I nodded. “So, if you’re not scared of a particular person, why were you so upset at the reception?”
“It’s just—stressful working right now. Allison is demanding, and she also gets angry at the slightest thing. It’s been that way since her husband left her for an intern.”
“I heard about that. It must be hard for her—”
“Not just her,” Jamie snapped. “Ever since the intern-president thing, it’s been very embarrassing to be a junior employee. Especially if you’re a woman. The way Allison’s treating you reminds me of how she was with Sarah, our former intern.”
“She was ticked off at me that evening, and it got even worse the next day, when I did the noon lecture. She used up most of my allotted time telling the audience things that had been in the outline I showed her. And she wouldn’t let me show my slides. The lecture was a bust.”
Jamie shook her head. “How strange. Allison can be resentful, but I can’t imagine why she would deliberately sabotage an event at the museum.
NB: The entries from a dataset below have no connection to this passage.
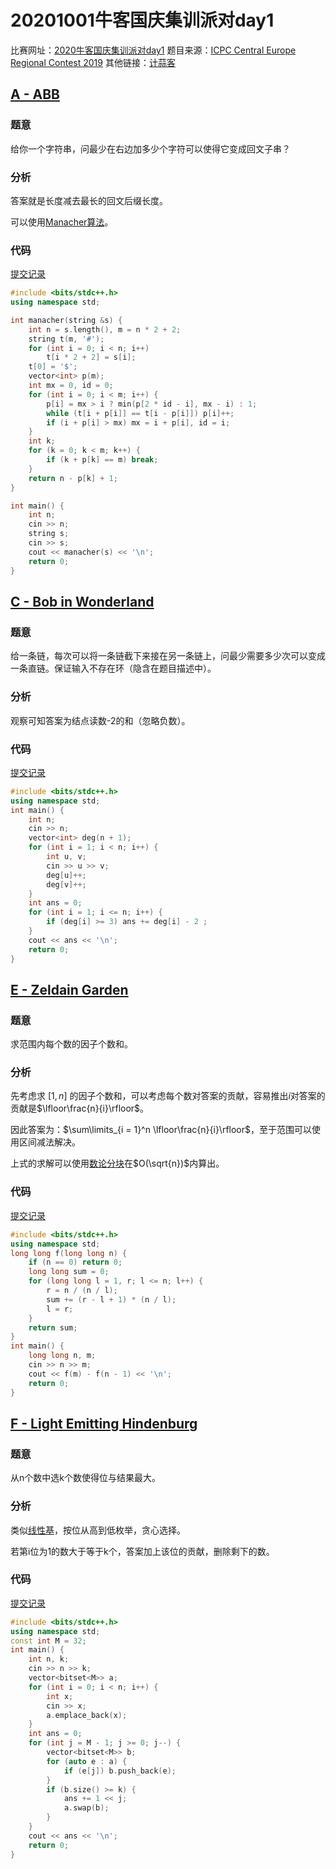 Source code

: # 20201001牛客国庆集训派对day1
比赛网址：[2020牛客国庆集训派对day1](https://ac.nowcoder.com/acm/contest/7817)
题目来源：[ICPC Central Europe Regional Contest 2019](https://icpc.global/regionals/finder/central-europe-2019)
其他链接：[计蒜客](https://www.jisuanke.com/contest/8944/challenges)

## [A - ABB](https://ac.nowcoder.com/acm/contest/7817/A)
### 题意
给你一个字符串，问最少在右边加多少个字符可以使得它变成回文子串？

### 分析
答案就是长度减去最长的回文后缀长度。

可以使用[Manacher算法](../算法/Manacher算法.md)。

### 代码
[提交记录](https://ac.nowcoder.com/acm/contest/view-submission?submissionId=45126338)

```cpp
#include <bits/stdc++.h>
using namespace std;

int manacher(string &s) {
    int n = s.length(), m = n * 2 + 2;
    string t(m, '#');
    for (int i = 0; i < n; i++)
        t[i * 2 + 2] = s[i];
    t[0] = '$';
    vector<int> p(m);
    int mx = 0, id = 0;
    for (int i = 0; i < m; i++) {
        p[i] = mx > i ? min(p[2 * id - i], mx - i) : 1;
        while (t[i + p[i]] == t[i - p[i]]) p[i]++;
        if (i + p[i] > mx) mx = i + p[i], id = i;
    }
    int k;
    for (k = 0; k < m; k++) {
        if (k + p[k] == m) break;
    }
    return n - p[k] + 1;
}

int main() {
    int n;
    cin >> n;
    string s;
    cin >> s;
    cout << manacher(s) << '\n';
    return 0;
}
```

## [C - Bob in Wonderland](https://ac.nowcoder.com/acm/contest/7817/C)
### 题意
给一条链，每次可以将一条链截下来接在另一条链上，问最少需要多少次可以变成一条直链。保证输入不存在环（隐含在题目描述中）。

### 分析
观察可知答案为结点读数-2的和（忽略负数）。

### 代码
[提交记录](https://ac.nowcoder.com/acm/contest/view-submission?submissionId=45123059)

```cpp
#include <bits/stdc++.h>
using namespace std;
int main() {
    int n;
    cin >> n;
    vector<int> deg(n + 1);
    for (int i = 1; i < n; i++) {
        int u, v;
        cin >> u >> v;
        deg[u]++;
        deg[v]++;
    }
    int ans = 0;
    for (int i = 1; i <= n; i++) {
        if (deg[i] >= 3) ans += deg[i] - 2 ;
    }
    cout << ans << '\n';
    return 0;
}
```

## [E - Zeldain Garden](https://ac.nowcoder.com/acm/contest/7817/E)
### 题意
求范围内每个数的因子个数和。

### 分析
先考虑求 $[1, n]$ 的因子个数和，可以考虑每个数对答案的贡献，容易推出$i$对答案的贡献是$\lfloor\frac{n}{i}\rfloor$。

因此答案为：$\sum\limits_{i = 1}^n \lfloor\frac{n}{i}\rfloor$，至于范围可以使用区间减法解决。

上式的求解可以使用[数论分块](../算法/数论分块.md)在$O(\sqrt{n})$内算出。

### 代码
[提交记录](https://ac.nowcoder.com/acm/contest/view-submission?submissionId=45122211)

```cpp
#include <bits/stdc++.h>
using namespace std;
long long f(long long n) {
    if (n == 0) return 0;
    long long sum = 0;
    for (long long l = 1, r; l <= n; l++) {
        r = n / (n / l);
        sum += (r - l + 1) * (n / l);
        l = r;
    }
    return sum;
}
int main() {
    long long n, m;
    cin >> n >> m;
    cout << f(m) - f(n - 1) << '\n';
    return 0;
}
```

## [F - Light Emitting Hindenburg](https://ac.nowcoder.com/acm/contest/7817/F)
### 题意
从n个数中选k个数使得位与结果最大。

### 分析
类似[线性基](../算法/线性基.md)，按位从高到低枚举，贪心选择。

若第i位为1的数大于等于k个，答案加上该位的贡献，删除剩下的数。

### 代码
[提交记录](https://ac.nowcoder.com/acm/contest/view-submission?submissionId=45126642)

```cpp
#include <bits/stdc++.h>
using namespace std;
const int M = 32;
int main() {
    int n, k;
    cin >> n >> k;
    vector<bitset<M>> a;
    for (int i = 0; i < n; i++) {
        int x;
        cin >> x;
        a.emplace_back(x);
    }
    int ans = 0;
    for (int j = M - 1; j >= 0; j--) {
        vector<bitset<M>> b;
        for (auto e : a) {
            if (e[j]) b.push_back(e);
        }
        if (b.size() >= k) {
            ans += 1 << j;
            a.swap(b);
        }
    }
    cout << ans << '\n';
    return 0;
}
``` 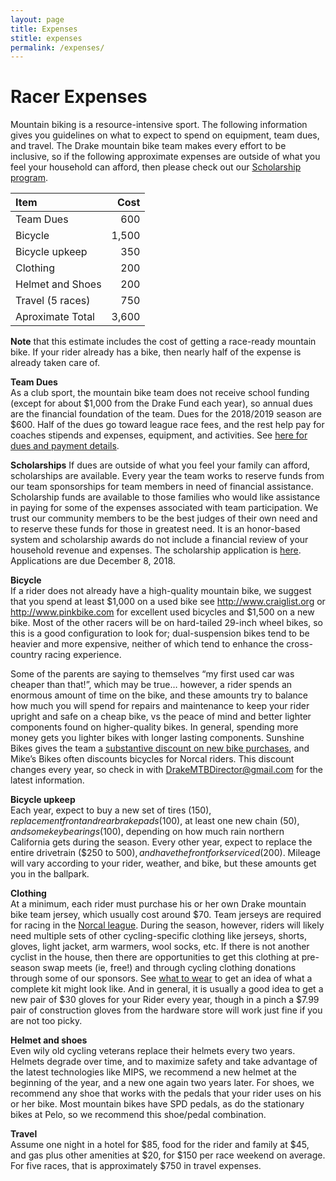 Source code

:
 ```yaml
---
layout: page
title: Expenses
stitle: expenses
permalink: /expenses/
---
```

# Racer Expenses
Mountain biking is a resource-intensive sport.  The following information gives you guidelines on what to expect to spend on equipment, team dues, and travel.  The Drake mountain bike team makes every effort to be inclusive, so if the following approximate expenses are outside of what you feel your household can afford, then please check out our [Scholarship program](https://docs.google.com/forms/d/e/1FAIpQLSeWkgcqptHvln2eCe7VbFGzbxWAns1AbNXNwN6X0rM6yG6ojg/viewform).

Item  | Cost
:-----------| ----------:
Team Dues | 600
Bicycle  | 1,500
Bicycle upkeep  | 350
Clothing  | 200
Helmet and Shoes  | 200
Travel (5 races)  | 750
Aproximate Total  | 3,600

**Note** that this estimate includes the cost of getting a race-ready mountain bike.  If your rider already has a bike, then nearly half of the expense is already taken care of.

**Team Dues**  
As a club sport, the mountain bike team does not receive school funding (except for about $1,000 from the Drake Fund each year), so annual dues are the financial foundation of the team. Dues for the 2018/2019 season are $600. Half of the dues go toward league race fees, and the rest help pay for coaches stipends and expenses, equipment, and activities. See [here for dues and payment details](https://docs.google.com/document/d/1lSemjzSGjtNW6NN2r0SL7BZzZinsvTsERGlHIA_sqp8/edit?usp=sharing).

**Scholarships**
If dues are outside of what you feel your family can afford, scholarships are available. Every year the team works to reserve funds from our team sponsorships for team members in need of financial assistance. Scholarship funds are available to those families who would like assistance in paying for some of the expenses associated with team participation. We trust our community members to be the best judges of their own need and to reserve these funds for those in greatest need. It is an honor-based system and scholarship awards do not include a financial review of your household revenue and expenses. The scholarship application is [here](https://docs.google.com/forms/d/e/1FAIpQLSeWkgcqptHvln2eCe7VbFGzbxWAns1AbNXNwN6X0rM6yG6ojg/viewform). Applications are due December 8, 2018.

**Bicycle**  
If a rider does not already have a high-quality mountain bike, we suggest that you spend at least $1,000 on a used bike see <http://www.craiglist.org> or <http://www.pinkbike.com>  for excellent used bicycles and $1,500 on a new bike.  Most of the other racers will be on hard-tailed 29-inch wheel bikes, so this is a good configuration to look for; dual-suspension bikes tend to be heavier and more expensive, neither of which tend to enhance the cross-country racing experience.  

Some of the parents are saying to themselves “my first used car was cheaper than that!”, which may be true… however, a rider spends an enormous amount of time on the bike, and these amounts try to balance how much you will spend for repairs and maintenance to keep your rider upright and safe on a cheap bike, vs the peace of mind and better lighter components found on higher-quality bikes.  In general, spending more money gets you lighter bikes with longer lasting components.  Sunshine Bikes gives the team a [substantive discount on new bike purchases](https://www.sunshinebicycle.com/pages/hs2018), and Mike’s Bikes often discounts bicycles for Norcal riders.   This discount changes every year, so check in with <DrakeMTBDirector@gmail.com> for the latest information.


**Bicycle upkeep**  
Each year, expect to buy a new set of tires ($150), replacement front and rear brake pads ($100), at least one new chain ($50), and some key bearings ($100), depending on how much rain northern California gets during the season.  Every other year, expect to replace the entire drivetrain ($250 to $500), and have the front fork serviced ($200).  Mileage will vary according to your rider, weather, and bike, but these amounts get you in the ballpark.

**Clothing**  
At a minimum, each rider must purchase his or her own Drake mountain bike team jersey, which usually cost around $70.  Team jerseys are required for racing in the [Norcal league](http://norcalmtb.org).  During the season, however, riders will likely need multiple sets of other cycling-specific clothing like jerseys, shorts, gloves, light jacket, arm warmers, wool socks, etc.  If there is not another cyclist in the house, then there are opportunities to get this clothing at pre-season swap meets (ie, free!) and through cycling clothing donations through some of our sponsors.  See [what to wear]({{site.baseurl}}/what_to_wear_v2.pdf)  to get an idea of what a complete kit might look like.  And in general, it is usually a good idea to get a new pair of $30 gloves for your Rider every year, though in a pinch a $7.99 pair of construction gloves from the hardware store will work just fine if you are not too picky.

**Helmet and shoes**  
Even wily old cycling veterans replace their helmets every two years.  Helmets degrade over time, and to maximize safety and take advantage of the latest technologies like MIPS, we recommend a new helmet at the beginning of the year, and a new one again two years later.  For shoes, we recommend any shoe that works with the pedals that your rider uses on his or her bike.  Most mountain bikes have SPD pedals, as do the stationary bikes at Pelo, so we recommend this shoe/pedal combination.

**Travel**  
Assume one night in a hotel for $85, food for the rider and family at $45, and gas plus other amenities at $20, for $150 per race weekend on average.  For five races, that is approximately $750 in travel expenses.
Any failure would reflect on her, wouldn’t it?”
“I think she wanted to look good, and me to look like a disaster, to save face in front of the Japanese men in the audience.”
“What Japanese men?” Jamie looked confused, and I realized that she hadn’t heard anything from Allison about the theft of the bridal kimono. Interesting. Swiftly, I outlined what had happened.
“Oh, how awful!” Jamie said, hugging herself as if she felt chilly. “Please believe me when I say that I feel really terrible about what’s happened. If only I hadn’t pointed out that we already had a bride’s kimono on display—I could have made room for your kimono, I should have been more open—”
It was true, of course, but there was no point in scolding Jamie. What was done was done. All Jamie could give me now was information.
“Who decided which kimono to request from the Morio
ka Museum—was it you, or Allison?” I asked.
“Well, we both looked at the slides. I view things from a conservation angle, so I wanted to get kimono in really excellent condition. Allison was after examples that showed a wide range of dyeing techniques and decorative motifs.”
“If that was the case, how did you two wind up requesting only kimono that belonged to the two women who were rivals for the same man?” After I asked my question, I saw Jamie flush, so I pressed on. “You had to have known. You knew about the Dunstan Lanning book—in fact, you own it. Isn’t that a copy on your bedside table?”
Jamie’s eyes darted to the table. “I got it through an antiques dealer, and I knew it would have great stuff for your lecture. I couldn’t just lend it to you outright, though, because Allison—well, I think she would have blown a fuse if I showed that I had some knowledge that she didn’t. I have to say I’m stunned at how much you managed to pull out of your reading. I never realized that Ai Otani was the character Lanning called Miss Love.”
“That kimono that was stolen was Ai Otani’s wedding robe. It really is very important.” I paused. “Anyone selling the bride’s kimono could get a very good price, now that there’s evidence that it’s a Tokugawa relic.”
“We’re not in the business of selling things at the museum. We cannot appraise items because it’s against our code of ethics—”
“Maybe you can answer a question for me,” I said. “Why do you use the computer at the office to look at offerings on eBay?”
“You saw our computer?” She sounded startled.
“Yes, during the couple of times I was in the office.”
“It’s a research tool,” Jamie said. “In addition to studying what objects sell for at big auction houses like Christie’s and Sotheby’s and Butterfield, we consult the Internet auctions. eBay’s democratized things. They don’t have a lot of fine things, but they are a good benchmark in learning what’s out there, and how low its price can go. We use that kind of data when we make decisions about acquisitions.”